The reaction is pouring out, with non-Voinovich Republicans tepidly embracing Bush’s decisions, and Democrats strongly criticizing it. The Washington Post has a round up.
Senator Biden’s statement hits most of the key points:

WASHINGTON, DC – U.S. Senator Joe Biden (D-DE), the top Democrat on the Foreign Relations Committee, today issued the following statement.
“Sending John Bolton to the U.N. behind the Senate’s back is a mistake is every respect. The reason John Bolton didn’t get a vote in the Senate is because the administration refused to provide information to which no one disputes the Senate is entitled. This is not the intended use of the President’s recess power – it’s an abuse of that power. A recess appointment is appropriate when the Senate is unable to act, or unwilling to act. It’s not appropriate when the administration is acting in bad faith.”
“Mr. Bolton does not have the full confidence of the U.S. Senate. This recess appointment will hurt our nation’s interests and hinder Mr.
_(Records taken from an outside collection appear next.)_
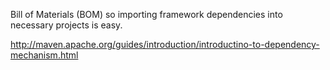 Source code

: Bill of Materials (BOM) so importing framework dependencies into necessary projects is easy.

http://maven.apache.org/guides/introduction/introductino-to-dependency-mechanism.html
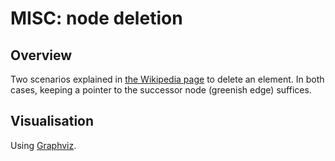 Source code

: # MISC: node deletion

## Overview

Two scenarios explained in [the Wikipedia page](https://en.wikipedia.org/wiki/Binary_search_tree#Deletion) to delete an element.
In both cases, keeping a pointer to the successor node (greenish edge) suffices.

## Visualisation

Using [Graphviz](https://graphviz.org).


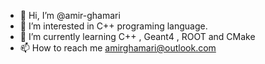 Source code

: - 👋 Hi, I’m @amir-ghamari
- 👀 I’m interested in C++ programing language. 
- 🌱 I’m currently learning C++ , Geant4 , ROOT and CMake
- 📫 How to reach me amirghamari@outlook.com
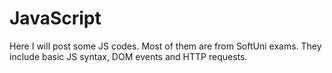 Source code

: # JavaScript
Here I will post some JS codes. Most of them are from SoftUni exams. They include basic JS syntax, DOM events and HTTP requests.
Bolton’s effectiveness.” Since the UN’s founding in 1945, the United States has sent 24 ambassadors to the UN. Not one has been recess appointed.
“We know that John Bolton repeatedly tried to stretch intelligence and to remove intelligence analysts who disagreed with him. We know he was not fully forthcoming during the confirmation process.” Just last week the State Department admitted that Mr. Bolton failed to disclose key information about having been interviewed by the Inspector General regarding the intelligence failures in Iraq.
“After all we’ve been through in Iraq with the misuse of intelligence by policymakers, promoting Mr. Bolton sends exactly the wrong message. More than ever, we need someone who can stand up and make the case about North Korea or Iran’s nuclear aspirations. We need someone who has credibility with the international community and Americans can trust. That is not John Bolton.”
Senator Biden also expressed disappointment in the President’s statement today. “Mr. Bolton was not held up by ‘partisan delaying tactics by a handful of senators.’ 44 senators objected to giving Mr. Bolton a vote until the administration gave the Senate information to which it was entitled — hardly a handful. One of Mr. Bolton’s leading opponents was my Republican colleague, Sen. George Voinovich — hardly a partisan flame thrower.”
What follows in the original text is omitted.